Just days ago a video surfaced and made its rounds rather quickly in the bitcoin community.
In case you’re not up to date, the video (Bitcoin in Uganda – Empowering People) chronicled an Ugandan immigrant’s struggle in sending funds to her 20-year-old brother Ronald in Kampala in order to study.
The $40 she would send via MoneyGram costed $10 to send — and took its sweet time to get to Africa.
Which led up so very well into the topic of bitcoin. The woman’s husband dabbled into bitcoin to send back to her brother, Ronald, back home, and emotion got the best of us.
[ot-video type=”youtube” url=”http://www.youtube.com/watch?v=BrRXP1tp6Kw”]
Ronald set up his very own wallet and received the funds almost instantly. He finds a man who will buy the bitcoins from him, and thus giving him a rapid conversion to the Ugandan shilling.
Except now, the one person who would be willing to give Ronald fiat for his bitcoins is nothing short of missing in action.

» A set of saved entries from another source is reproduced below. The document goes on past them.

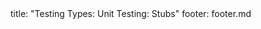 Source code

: <frontmatter>
title: "Testing Types: Unit Testing: Stubs"
footer: footer.md
</frontmatter>

<include src="unit-inPage-asFlat.md" boilerplate />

“It was a guy, downtown doing mobile money business,” said Ronald to Forbes by Facebook. “Though after a couple of days, I went back to the same guy but I found he had closed. Then this girl who used to work with him told me he had better things to do and that he did not have a lot of customers. And the lady told me he used part of the employer’s money in his bitcoin deals and when the boss [realized] that the guy was using his money in his personal deals, he fired him.”
In all, Ronald exchanged bitcoins with the man twice. And now, well, his only means of exchange has disappeared.
“I hope with time I will find a way of exchanging the bitcoin I was left with to cash,” he said.
So – a rather unfortunate situation indeed, but hopefully with time, another person in Ronald’s vicinity will be willing to exchange his bitcoins. Until then, it looks like MoneyGram it is.